With an additional 28 unit decrease to the tracked Small Jet fleet, the group’s inventory is now down 46 units over the past two months. While that still represents an increase of 13 units for the year, it also demonstrates continued improvement.
Curiously, buyers appeared to be more interested in lower quality assets during the month of August, presumably due to price, as both the Quality Rating (which Asset Insight’s grading system rates as ‘Very Good’), and Maintenance exposure figures improved, by 0.12% and 2.6%, respectively.
Unfortunately, Ask Price took a 2.5% tumble, raising the ETP Ratio to a second consecutive 12-month high (worst) figure – something that is unlikely to help many sellers.

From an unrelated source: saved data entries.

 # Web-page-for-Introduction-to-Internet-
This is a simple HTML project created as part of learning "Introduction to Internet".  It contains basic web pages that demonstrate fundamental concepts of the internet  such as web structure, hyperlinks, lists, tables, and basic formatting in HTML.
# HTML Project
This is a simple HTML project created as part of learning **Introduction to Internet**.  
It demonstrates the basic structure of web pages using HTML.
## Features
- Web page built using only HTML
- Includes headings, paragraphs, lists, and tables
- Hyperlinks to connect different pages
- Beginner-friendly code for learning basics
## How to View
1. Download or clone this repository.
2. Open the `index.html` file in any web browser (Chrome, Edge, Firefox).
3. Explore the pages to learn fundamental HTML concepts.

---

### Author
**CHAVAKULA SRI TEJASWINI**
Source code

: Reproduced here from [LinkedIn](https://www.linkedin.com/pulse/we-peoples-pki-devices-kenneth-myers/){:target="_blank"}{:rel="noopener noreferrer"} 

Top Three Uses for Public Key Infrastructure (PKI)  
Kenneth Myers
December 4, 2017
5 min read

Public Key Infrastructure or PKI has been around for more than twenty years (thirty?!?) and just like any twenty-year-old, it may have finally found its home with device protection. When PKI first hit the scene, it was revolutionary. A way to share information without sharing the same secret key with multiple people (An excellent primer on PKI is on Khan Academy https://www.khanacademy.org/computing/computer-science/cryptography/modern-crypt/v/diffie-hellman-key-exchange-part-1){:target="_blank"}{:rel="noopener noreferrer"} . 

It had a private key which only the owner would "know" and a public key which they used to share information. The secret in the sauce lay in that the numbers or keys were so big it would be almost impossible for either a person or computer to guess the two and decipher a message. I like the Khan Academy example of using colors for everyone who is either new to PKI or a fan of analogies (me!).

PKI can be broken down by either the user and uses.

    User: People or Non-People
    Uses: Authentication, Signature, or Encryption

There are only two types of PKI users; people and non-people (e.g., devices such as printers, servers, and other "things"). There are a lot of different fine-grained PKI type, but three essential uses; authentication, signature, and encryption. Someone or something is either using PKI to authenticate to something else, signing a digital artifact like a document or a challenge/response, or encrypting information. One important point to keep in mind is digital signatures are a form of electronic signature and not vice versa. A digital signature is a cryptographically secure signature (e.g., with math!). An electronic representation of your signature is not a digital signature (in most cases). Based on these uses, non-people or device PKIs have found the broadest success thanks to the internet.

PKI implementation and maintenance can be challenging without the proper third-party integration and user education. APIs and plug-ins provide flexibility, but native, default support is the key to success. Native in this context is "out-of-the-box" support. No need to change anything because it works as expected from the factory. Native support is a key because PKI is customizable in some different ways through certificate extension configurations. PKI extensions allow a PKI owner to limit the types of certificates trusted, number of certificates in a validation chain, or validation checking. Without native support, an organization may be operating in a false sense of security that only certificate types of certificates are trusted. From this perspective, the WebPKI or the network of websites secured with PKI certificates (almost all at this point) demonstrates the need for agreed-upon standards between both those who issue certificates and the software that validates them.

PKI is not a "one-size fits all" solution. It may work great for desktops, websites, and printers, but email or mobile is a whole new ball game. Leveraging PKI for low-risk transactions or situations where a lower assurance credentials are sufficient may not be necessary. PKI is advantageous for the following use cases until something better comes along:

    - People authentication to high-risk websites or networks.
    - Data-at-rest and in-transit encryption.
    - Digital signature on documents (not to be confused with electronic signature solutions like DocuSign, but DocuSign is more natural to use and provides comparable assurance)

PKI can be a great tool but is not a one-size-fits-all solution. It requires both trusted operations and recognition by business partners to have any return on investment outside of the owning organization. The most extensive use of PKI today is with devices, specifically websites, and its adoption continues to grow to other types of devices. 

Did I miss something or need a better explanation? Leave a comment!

The tracked inventory fleet decreased by five units in August. That may not appear significant, considering the 38 unit increase for the year, but it was sufficient to push asset quality further into the ‘Very Good’ range by way of a 1.2% improvement, while Maintenance Exposure posted the group’s lowest (best) 12-month figure by decreasing 0.7%.
When you consider that only 7.4% of the active fleet is listed for sale, and Ask Prices are above average, and have remained stable over the past two months, conditions appear favorable for both buyers and sellers to structure transactions that generate good value for both parties.